*** Records shown ***

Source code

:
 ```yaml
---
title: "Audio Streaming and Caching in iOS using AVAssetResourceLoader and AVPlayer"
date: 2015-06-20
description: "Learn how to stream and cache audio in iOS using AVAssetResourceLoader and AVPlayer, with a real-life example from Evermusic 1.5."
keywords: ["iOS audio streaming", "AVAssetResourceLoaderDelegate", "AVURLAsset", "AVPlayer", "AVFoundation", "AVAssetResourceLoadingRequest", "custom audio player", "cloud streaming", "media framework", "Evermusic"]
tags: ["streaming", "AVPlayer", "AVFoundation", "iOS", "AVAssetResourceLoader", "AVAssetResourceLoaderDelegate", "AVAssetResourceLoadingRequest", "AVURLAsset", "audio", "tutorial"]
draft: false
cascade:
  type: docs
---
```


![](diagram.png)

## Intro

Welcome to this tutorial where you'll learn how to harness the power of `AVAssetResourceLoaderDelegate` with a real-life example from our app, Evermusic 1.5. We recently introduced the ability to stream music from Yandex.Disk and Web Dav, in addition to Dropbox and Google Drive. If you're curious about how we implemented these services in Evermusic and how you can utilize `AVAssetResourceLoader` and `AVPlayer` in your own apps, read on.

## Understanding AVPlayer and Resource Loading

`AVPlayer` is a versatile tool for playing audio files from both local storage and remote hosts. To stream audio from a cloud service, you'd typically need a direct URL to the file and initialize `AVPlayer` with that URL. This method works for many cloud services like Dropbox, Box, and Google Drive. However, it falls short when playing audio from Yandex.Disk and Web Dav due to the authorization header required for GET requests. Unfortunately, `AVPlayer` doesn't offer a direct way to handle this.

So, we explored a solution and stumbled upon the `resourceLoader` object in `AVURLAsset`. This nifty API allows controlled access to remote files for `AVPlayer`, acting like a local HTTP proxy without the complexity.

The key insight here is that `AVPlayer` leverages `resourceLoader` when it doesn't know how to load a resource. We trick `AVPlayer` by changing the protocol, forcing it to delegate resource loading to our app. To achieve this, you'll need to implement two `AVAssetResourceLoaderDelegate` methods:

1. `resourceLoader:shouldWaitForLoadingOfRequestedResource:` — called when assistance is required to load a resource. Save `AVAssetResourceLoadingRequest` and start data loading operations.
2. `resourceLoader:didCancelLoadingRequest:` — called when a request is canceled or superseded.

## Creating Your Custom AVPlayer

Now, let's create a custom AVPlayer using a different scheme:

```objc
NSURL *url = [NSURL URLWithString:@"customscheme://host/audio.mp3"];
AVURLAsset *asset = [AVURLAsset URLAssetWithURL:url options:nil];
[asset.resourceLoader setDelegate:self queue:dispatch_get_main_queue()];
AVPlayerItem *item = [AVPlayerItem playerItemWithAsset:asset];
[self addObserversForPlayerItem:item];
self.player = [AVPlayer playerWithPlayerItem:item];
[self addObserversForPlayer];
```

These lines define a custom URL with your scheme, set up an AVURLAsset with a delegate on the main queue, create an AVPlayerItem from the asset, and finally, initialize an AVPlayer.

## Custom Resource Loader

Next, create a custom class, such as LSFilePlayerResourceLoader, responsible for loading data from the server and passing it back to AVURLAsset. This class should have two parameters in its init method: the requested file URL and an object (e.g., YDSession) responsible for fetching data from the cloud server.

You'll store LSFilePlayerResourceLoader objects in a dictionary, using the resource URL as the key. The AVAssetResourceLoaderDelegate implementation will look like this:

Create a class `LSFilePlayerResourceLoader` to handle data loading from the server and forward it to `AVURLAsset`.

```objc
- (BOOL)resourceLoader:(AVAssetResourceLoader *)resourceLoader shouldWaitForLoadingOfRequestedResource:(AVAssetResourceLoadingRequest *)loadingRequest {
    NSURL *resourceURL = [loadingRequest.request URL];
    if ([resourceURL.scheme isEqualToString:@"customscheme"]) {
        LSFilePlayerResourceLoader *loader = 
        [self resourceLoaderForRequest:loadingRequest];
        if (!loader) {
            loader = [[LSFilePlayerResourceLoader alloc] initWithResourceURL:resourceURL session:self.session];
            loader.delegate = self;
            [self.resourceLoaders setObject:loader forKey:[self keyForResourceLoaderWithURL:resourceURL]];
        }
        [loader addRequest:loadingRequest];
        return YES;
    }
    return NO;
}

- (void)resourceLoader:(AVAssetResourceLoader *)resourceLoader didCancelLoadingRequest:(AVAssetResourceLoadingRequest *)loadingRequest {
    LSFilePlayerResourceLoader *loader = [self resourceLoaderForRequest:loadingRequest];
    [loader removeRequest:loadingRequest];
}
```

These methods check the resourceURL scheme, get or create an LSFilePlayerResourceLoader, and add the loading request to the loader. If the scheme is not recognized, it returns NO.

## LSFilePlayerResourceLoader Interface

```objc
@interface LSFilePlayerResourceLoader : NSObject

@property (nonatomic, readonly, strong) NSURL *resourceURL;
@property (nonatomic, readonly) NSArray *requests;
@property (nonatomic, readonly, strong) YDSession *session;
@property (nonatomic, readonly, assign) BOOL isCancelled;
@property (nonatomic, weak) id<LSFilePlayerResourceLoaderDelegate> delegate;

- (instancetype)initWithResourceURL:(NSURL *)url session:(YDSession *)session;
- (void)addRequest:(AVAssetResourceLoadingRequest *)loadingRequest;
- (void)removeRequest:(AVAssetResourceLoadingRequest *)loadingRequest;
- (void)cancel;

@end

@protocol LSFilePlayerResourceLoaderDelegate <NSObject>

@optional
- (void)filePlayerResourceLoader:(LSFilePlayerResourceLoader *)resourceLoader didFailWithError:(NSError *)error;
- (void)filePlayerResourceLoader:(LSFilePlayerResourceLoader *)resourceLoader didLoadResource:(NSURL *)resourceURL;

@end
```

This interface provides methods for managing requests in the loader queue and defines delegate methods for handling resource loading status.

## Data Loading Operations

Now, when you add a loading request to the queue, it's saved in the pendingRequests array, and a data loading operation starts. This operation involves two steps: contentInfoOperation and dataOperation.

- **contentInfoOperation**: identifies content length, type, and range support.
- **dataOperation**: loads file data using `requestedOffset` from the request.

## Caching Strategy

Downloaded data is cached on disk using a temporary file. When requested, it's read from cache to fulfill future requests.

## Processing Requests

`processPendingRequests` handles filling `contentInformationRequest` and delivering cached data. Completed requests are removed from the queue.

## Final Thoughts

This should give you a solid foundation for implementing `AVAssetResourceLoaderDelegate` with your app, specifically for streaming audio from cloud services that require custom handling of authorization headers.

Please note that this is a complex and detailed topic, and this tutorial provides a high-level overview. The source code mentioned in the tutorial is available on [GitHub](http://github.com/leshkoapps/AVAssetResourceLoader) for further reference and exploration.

*** End of Records shown ***

● Problem details
Go through the entries above and count the lines containing the word "NSObject"; give only that count.

● Task output
2